Mary’s Magnificat comes at an odd time. She could have turned away, perhaps, refused the angel’s annunciation, laughed in Elizabeth’s face and told her that the child leaping in her cousin’s womb was merely indigestion. But she does not. Instead, she launches into song. “My spirit rejoices in God my Savior”, she says.
Her Savior?
God must not have seemed much like a savior at first consideration. She is, after all, fourteen (give or take), still technically single, not entirely sure that she won’t be stoned for adultery and fornication. She is probably nauseated with morning sickness. These conditions are not exactly grounds for a song of praise – unless you do what Mary apparently did, and look “further up and farther in,” as C.S. Lewis put it, and gaze upon the God that dwells at the center of your being. Mary looks farther in, and sings, I believe, from her inmost – from the core of her soul.
*****
I have been listening to a very beautiful Renaissance motet recently, a setting of the Hail Mary. Yesterday a phrase caught my ear as if for the first time, a phrase that describes Mary as “solemni plena gaudio”: “Full of solemn joy.”

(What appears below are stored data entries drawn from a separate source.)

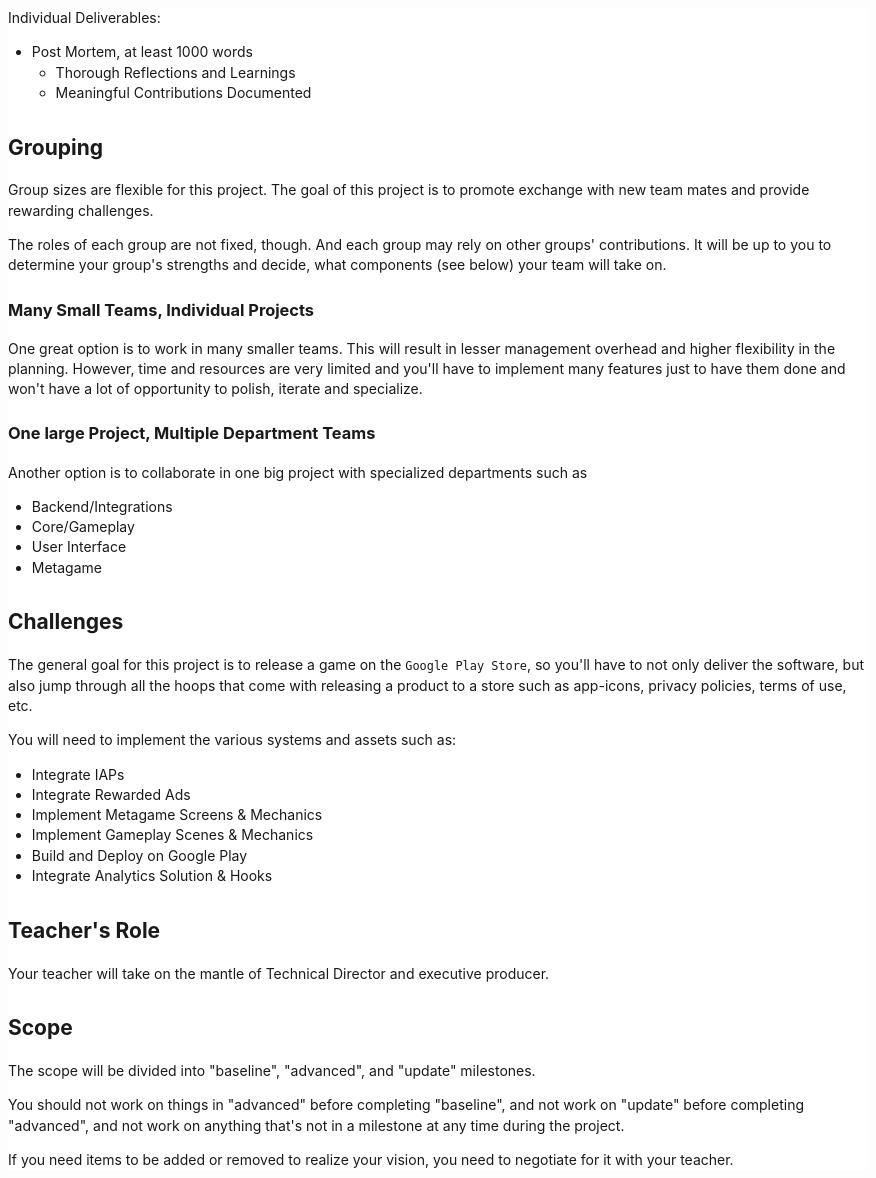 Individual Deliverables:
- Post Mortem, at least 1000 words
  - Thorough Reflections and Learnings
  - Meaningful Contributions Documented 

## Grouping
Group sizes are flexible for this project. The goal of this project is to promote exchange with new team mates and provide rewarding challenges.

The roles of each group are not fixed, though. And each group may rely on other groups' contributions. It will be up to you to determine your group's strengths and decide, what components (see below) your team will take on.

### Many Small Teams, Individual Projects
One great option is to work in many smaller teams. This will result in lesser management overhead and higher flexibility in the planning. However, time and resources are very limited and you'll have to implement many features just to have them done and won't have a lot of opportunity to polish, iterate and specialize.

### One large Project, Multiple Department Teams
Another option is to collaborate in one big project with specialized departments such as
- Backend/Integrations
- Core/Gameplay
- User Interface
- Metagame

## Challenges
The general goal for this project is to release a game on the `Google Play Store`, so you'll have to not only deliver the software, but also jump through all the hoops that come with releasing a product to a store such as app-icons, privacy policies, terms of use, etc. 

You will need to implement the various systems and assets such as:
- Integrate IAPs
- Integrate Rewarded Ads
- Implement Metagame Screens & Mechanics
- Implement Gameplay Scenes & Mechanics
- Build and Deploy on Google Play
- Integrate Analytics Solution & Hooks

## Teacher's Role
Your teacher will take on the mantle of Technical Director and executive producer.

## Scope
The scope will be divided into "baseline", "advanced", and "update" milestones.

You should not work on things in "advanced" before completing "baseline", and not work on "update" before completing "advanced", and not work on anything that's not in a milestone at any time during the project.

If you need items to be added or removed to realize your vision, you need to negotiate for it with your teacher.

“Full of solemn joy,” indeed. Not happiness, but solemn joy, heavy with heaven and the weight of the coming years, dark with the already-looming shadow of the cross. In her song, Mary reveals that she has chosen to make herself vulnerable to grace. She is resolved to magnify God, to see him as her Savior, as the creator of her truest self. In Swedenborgian terms, she has chosen to let the Lord govern the whole of her being, according to the heavenly order of her inmost. For her, this order manifests on the most physical of levels – in pregnancy. Christ literally comes to birth within her, as he is born within every one of us who allows the Lord to govern our whole self in heaven’s image. Mary embodies the incarnation that occurs every time we accept God’s grace.
*****
The gravity of Mary’s joy, the fact that she must choose to exult, reveals something else about grace. Making ourselves vulnerable to heaven does not guarantee us peace. In fact, it ensures that we will come to grief, for various reasons. Swedenborg tells us that “before anything is brought back into order it is quite normal for it to be brought first into a kind of confusion, a virtual chaos. In this way, things that fit together badly are severed from each other, and when they have been severed, then the Lord arranges them in order.” Giving ourselves over to God’s new order is painful at first, because we are guaranteed to lose parts of ourselves that we hold very, very tightly. Our compass will be shattered from within.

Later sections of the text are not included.